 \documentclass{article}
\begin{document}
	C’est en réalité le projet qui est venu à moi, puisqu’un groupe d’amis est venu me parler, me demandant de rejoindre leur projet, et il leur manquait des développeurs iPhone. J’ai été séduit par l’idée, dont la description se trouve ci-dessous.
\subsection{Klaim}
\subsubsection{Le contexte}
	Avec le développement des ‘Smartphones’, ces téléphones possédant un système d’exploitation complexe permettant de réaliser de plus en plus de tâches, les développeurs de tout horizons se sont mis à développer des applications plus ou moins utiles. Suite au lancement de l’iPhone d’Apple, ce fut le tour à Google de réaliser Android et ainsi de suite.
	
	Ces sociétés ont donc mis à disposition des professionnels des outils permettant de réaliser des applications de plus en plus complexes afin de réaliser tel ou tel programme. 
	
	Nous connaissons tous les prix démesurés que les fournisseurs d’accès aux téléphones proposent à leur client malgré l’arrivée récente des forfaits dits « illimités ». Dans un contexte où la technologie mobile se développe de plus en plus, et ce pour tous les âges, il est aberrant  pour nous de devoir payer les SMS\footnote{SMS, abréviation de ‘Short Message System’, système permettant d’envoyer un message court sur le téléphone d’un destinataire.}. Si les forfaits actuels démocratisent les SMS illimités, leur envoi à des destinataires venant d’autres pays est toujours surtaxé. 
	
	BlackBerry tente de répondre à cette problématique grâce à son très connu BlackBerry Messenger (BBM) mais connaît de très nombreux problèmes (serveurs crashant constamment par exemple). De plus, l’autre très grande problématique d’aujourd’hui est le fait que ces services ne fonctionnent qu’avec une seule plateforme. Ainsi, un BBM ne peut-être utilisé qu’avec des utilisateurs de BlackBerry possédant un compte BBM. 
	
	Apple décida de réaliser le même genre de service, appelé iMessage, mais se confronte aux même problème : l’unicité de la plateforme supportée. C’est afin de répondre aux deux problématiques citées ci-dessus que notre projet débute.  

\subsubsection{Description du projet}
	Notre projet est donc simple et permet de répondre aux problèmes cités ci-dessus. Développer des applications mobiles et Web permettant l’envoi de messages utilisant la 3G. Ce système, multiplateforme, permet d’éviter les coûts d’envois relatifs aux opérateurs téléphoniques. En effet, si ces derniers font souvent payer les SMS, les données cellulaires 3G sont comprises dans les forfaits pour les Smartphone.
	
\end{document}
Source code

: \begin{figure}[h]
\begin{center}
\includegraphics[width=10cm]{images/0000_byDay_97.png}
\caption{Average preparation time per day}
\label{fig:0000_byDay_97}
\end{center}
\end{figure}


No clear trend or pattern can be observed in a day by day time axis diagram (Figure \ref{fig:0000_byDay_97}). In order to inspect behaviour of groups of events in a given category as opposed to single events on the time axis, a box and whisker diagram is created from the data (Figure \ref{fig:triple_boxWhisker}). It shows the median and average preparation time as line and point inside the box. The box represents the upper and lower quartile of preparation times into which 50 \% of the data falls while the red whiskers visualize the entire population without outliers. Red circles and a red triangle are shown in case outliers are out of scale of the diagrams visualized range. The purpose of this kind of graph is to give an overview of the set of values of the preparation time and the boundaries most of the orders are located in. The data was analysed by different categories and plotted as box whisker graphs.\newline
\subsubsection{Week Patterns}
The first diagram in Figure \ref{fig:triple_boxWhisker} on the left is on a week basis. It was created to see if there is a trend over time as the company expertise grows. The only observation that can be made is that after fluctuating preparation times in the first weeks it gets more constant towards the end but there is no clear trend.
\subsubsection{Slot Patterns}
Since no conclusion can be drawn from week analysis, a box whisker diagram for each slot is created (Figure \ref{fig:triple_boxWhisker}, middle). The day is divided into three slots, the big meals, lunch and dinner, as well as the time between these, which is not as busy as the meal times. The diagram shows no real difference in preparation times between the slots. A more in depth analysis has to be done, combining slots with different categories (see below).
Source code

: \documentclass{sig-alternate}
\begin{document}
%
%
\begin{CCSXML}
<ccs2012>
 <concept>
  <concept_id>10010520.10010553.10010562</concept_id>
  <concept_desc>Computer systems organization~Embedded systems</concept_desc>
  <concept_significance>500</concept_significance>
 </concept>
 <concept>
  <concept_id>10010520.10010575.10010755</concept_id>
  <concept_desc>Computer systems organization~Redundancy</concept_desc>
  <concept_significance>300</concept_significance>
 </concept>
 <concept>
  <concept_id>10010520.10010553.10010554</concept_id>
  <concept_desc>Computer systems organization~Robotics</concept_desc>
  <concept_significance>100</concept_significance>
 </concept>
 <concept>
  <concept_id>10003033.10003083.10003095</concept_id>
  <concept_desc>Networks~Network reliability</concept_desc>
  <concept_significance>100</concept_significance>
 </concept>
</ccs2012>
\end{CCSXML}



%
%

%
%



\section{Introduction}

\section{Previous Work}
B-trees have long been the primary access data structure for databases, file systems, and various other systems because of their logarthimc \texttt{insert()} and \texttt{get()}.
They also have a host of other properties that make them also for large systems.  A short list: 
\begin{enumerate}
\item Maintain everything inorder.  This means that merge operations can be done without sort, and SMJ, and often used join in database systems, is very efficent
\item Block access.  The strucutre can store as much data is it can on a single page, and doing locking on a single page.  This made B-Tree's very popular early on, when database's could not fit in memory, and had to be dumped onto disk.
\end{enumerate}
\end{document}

——

== What to work on ==
Please reproduce the records above in their entirety, exactly as given.

== Task solution ==
 \documentclass{article}
\begin{document}
	C’est en réalité le projet qui est venu à moi, puisqu’un groupe d’amis est venu me parler, me demandant de rejoindre leur projet, et il leur manquait des développeurs iPhone. J’ai été séduit par l’idée, dont la description se trouve ci-dessous.
\subsection{Klaim}
\subsubsection{Le contexte}
	Avec le développement des ‘Smartphones’, ces téléphones possédant un système d’exploitation complexe permettant de réaliser de plus en plus de tâches, les développeurs de tout horizons se sont mis à développer des applications plus ou moins utiles. Suite au lancement de l’iPhone d’Apple, ce fut le tour à Google de réaliser Android et ainsi de suite.
	
	Ces sociétés ont donc mis à disposition des professionnels des outils permettant de réaliser des applications de plus en plus complexes afin de réaliser tel ou tel programme. 
	
	Nous connaissons tous les prix démesurés que les fournisseurs d’accès aux téléphones proposent à leur client malgré l’arrivée récente des forfaits dits « illimités ». Dans un contexte où la technologie mobile se développe de plus en plus, et ce pour tous les âges, il est aberrant  pour nous de devoir payer les SMS\footnote{SMS, abréviation de ‘Short Message System’, système permettant d’envoyer un message court sur le téléphone d’un destinataire.}. Si les forfaits actuels démocratisent les SMS illimités, leur envoi à des destinataires venant d’autres pays est toujours surtaxé. 
	
	BlackBerry tente de répondre à cette problématique grâce à son très connu BlackBerry Messenger (BBM) mais connaît de très nombreux problèmes (serveurs crashant constamment par exemple). De plus, l’autre très grande problématique d’aujourd’hui est le fait que ces services ne fonctionnent qu’avec une seule plateforme. Ainsi, un BBM ne peut-être utilisé qu’avec des utilisateurs de BlackBerry possédant un compte BBM. 
	
	Apple décida de réaliser le même genre de service, appelé iMessage, mais se confronte aux même problème : l’unicité de la plateforme supportée. C’est afin de répondre aux deux problématiques citées ci-dessus que notre projet débute.  

\subsubsection{Description du projet}
	Notre projet est donc simple et permet de répondre aux problèmes cités ci-dessus. Développer des applications mobiles et Web permettant l’envoi de messages utilisant la 3G. Ce système, multiplateforme, permet d’éviter les coûts d’envois relatifs aux opérateurs téléphoniques. En effet, si ces derniers font souvent payer les SMS, les données cellulaires 3G sont comprises dans les forfaits pour les Smartphone.
	
\end{document}
Source code

: \begin{figure}[h]
\begin{center}
\includegraphics[width=10cm]{images/0000_byDay_97.png}
\caption{Average preparation time per day}
\label{fig:0000_byDay_97}
\end{center}
\end{figure}


No clear trend or pattern can be observed in a day by day time axis diagram (Figure \ref{fig:0000_byDay_97}). In order to inspect behaviour of groups of events in a given category as opposed to single events on the time axis, a box and whisker diagram is created from the data (Figure \ref{fig:triple_boxWhisker}). It shows the median and average preparation time as line and point inside the box. The box represents the upper and lower quartile of preparation times into which 50 \% of the data falls while the red whiskers visualize the entire population without outliers. Red circles and a red triangle are shown in case outliers are out of scale of the diagrams visualized range. The purpose of this kind of graph is to give an overview of the set of values of the preparation time and the boundaries most of the orders are located in. The data was analysed by different categories and plotted as box whisker graphs.\newline
\subsubsection{Week Patterns}
The first diagram in Figure \ref{fig:triple_boxWhisker} on the left is on a week basis. It was created to see if there is a trend over time as the company expertise grows. The only observation that can be made is that after fluctuating preparation times in the first weeks it gets more constant towards the end but there is no clear trend.
\subsubsection{Slot Patterns}
Since no conclusion can be drawn from week analysis, a box whisker diagram for each slot is created (Figure \ref{fig:triple_boxWhisker}, middle). The day is divided into three slots, the big meals, lunch and dinner, as well as the time between these, which is not as busy as the meal times. The diagram shows no real difference in preparation times between the slots. A more in depth analysis has to be done, combining slots with different categories (see below).
Source code

: \documentclass{sig-alternate}
\begin{document}
%
%
\begin{CCSXML}
<ccs2012>
 <concept>
  <concept_id>10010520.10010553.10010562</concept_id>
  <concept_desc>Computer systems organization~Embedded systems</concept_desc>
  <concept_significance>500</concept_significance>
 </concept>
 <concept>
  <concept_id>10010520.10010575.10010755</concept_id>
  <concept_desc>Computer systems organization~Redundancy</concept_desc>
  <concept_significance>300</concept_significance>
 </concept>
 <concept>
  <concept_id>10010520.10010553.10010554</concept_id>
  <concept_desc>Computer systems organization~Robotics</concept_desc>
  <concept_significance>100</concept_significance>
 </concept>
 <concept>
  <concept_id>10003033.10003083.10003095</concept_id>
  <concept_desc>Networks~Network reliability</concept_desc>
  <concept_significance>100</concept_significance>
 </concept>
</ccs2012>
\end{CCSXML}



%
%

%
%



\section{Introduction}

\section{Previous Work}
B-trees have long been the primary access data structure for databases, file systems, and various other systems because of their logarthimc \texttt{insert()} and \texttt{get()}.
They also have a host of other properties that make them also for large systems.  A short list: 
\begin{enumerate}
\item Maintain everything inorder.  This means that merge operations can be done without sort, and SMJ, and often used join in database systems, is very efficent
\item Block access.  The strucutre can store as much data is it can on a single page, and doing locking on a single page.  This made B-Tree's very popular early on, when database's could not fit in memory, and had to be dumped onto disk.
\end{enumerate}
\end{document}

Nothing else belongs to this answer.